> [ENTRIES SHOWN]:
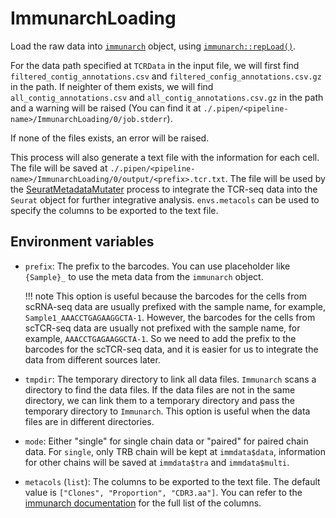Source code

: # ImmunarchLoading

Load the raw data into [`immunarch`][1] object, using [`immunarch::repLoad()`][2].

For the data path specified at `TCRData` in the input file, we will first find `filtered_contig_annotations.csv` and `filtered_config_annotations.csv.gz` in the path. If neighter of them exists, we will find `all_contig_annotations.csv` and `all_contig_annotations.csv.gz` in the path and a warning will be raised (You can find it at `./.pipen/<pipeline-name>/ImmunarchLoading/0/job.stderr`).

If none of the files exists, an error will be raised.

This process will also generate a text file with the information for each cell. The file will be saved at `./.pipen/<pipeline-name>/ImmunarchLoading/0/output/<prefix>.tcr.txt`. The file will be used by the [SeuratMetadataMutater](./SeuratMetadataMutater.md) process to integrate the TCR-seq data into the `Seurat` object for further integrative analysis. `envs.metacols` can be used to specify the columns to be exported to the text file.

## Environment variables

- `prefix`: The prefix to the barcodes. You can use placeholder like `{Sample}_` to use the meta data from the `immunarch` object.

    !!! note
        This option is useful because the barcodes for the cells from scRNA-seq data are usually prefixed with the sample name, for example, `Sample1_AAACCTGAGAAGGCTA-1`. However, the barcodes for the cells from scTCR-seq data are usually not prefixed with the sample name, for example, `AAACCTGAGAAGGCTA-1`. So we need to add the prefix to the barcodes for the scTCR-seq data, and it is easier for us to integrate the data from different sources later.

- `tmpdir`: The temporary directory to link all data files.
    `Immunarch` scans a directory to find the data files. If the data files are not in the same directory, we can link them to a temporary directory and pass the temporary directory to `Immunarch`. This option is useful when the data files are in different directories.
- `mode`: Either "single" for single chain data or "paired" for
      paired chain data. For `single`, only TRB chain will be kept
      at `immdata$data`, information for other chains will be
      saved at `immdata$tra` and `immdata$multi`.
- `metacols` (`list`): The columns to be exported to the text file. The default value is `["Clones", "Proportion", "CDR3.aa"]`. You can refer to the [immunarch documentation][3] for the full list of the columns.

[1]: https://immunarch.com
[2]: https://immunarch.com/reference/repLoad.html
[3]: https://immunarch.com/articles/v2_data.html#immunarch-data-format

> [WORK TO BE COMPLETED]: Could you transcribe the entries above word for word, from the line with "If none of the" down to the line with "all data files.", keeping both?

> [EXERCISE RESPONSE]:
If none of the files exists, an error will be raised.

This process will also generate a text file with the information for each cell. The file will be saved at `./.pipen/<pipeline-name>/ImmunarchLoading/0/output/<prefix>.tcr.txt`. The file will be used by the [SeuratMetadataMutater](./SeuratMetadataMutater.md) process to integrate the TCR-seq data into the `Seurat` object for further integrative analysis. `envs.metacols` can be used to specify the columns to be exported to the text file.

## Environment variables

- `prefix`: The prefix to the barcodes. You can use placeholder like `{Sample}_` to use the meta data from the `immunarch` object.

    !!! note
        This option is useful because the barcodes for the cells from scRNA-seq data are usually prefixed with the sample name, for example, `Sample1_AAACCTGAGAAGGCTA-1`. However, the barcodes for the cells from scTCR-seq data are usually not prefixed with the sample name, for example, `AAACCTGAGAAGGCTA-1`. So we need to add the prefix to the barcodes for the scTCR-seq data, and it is easier for us to integrate the data from different sources later.

- `tmpdir`: The temporary directory to link all data files.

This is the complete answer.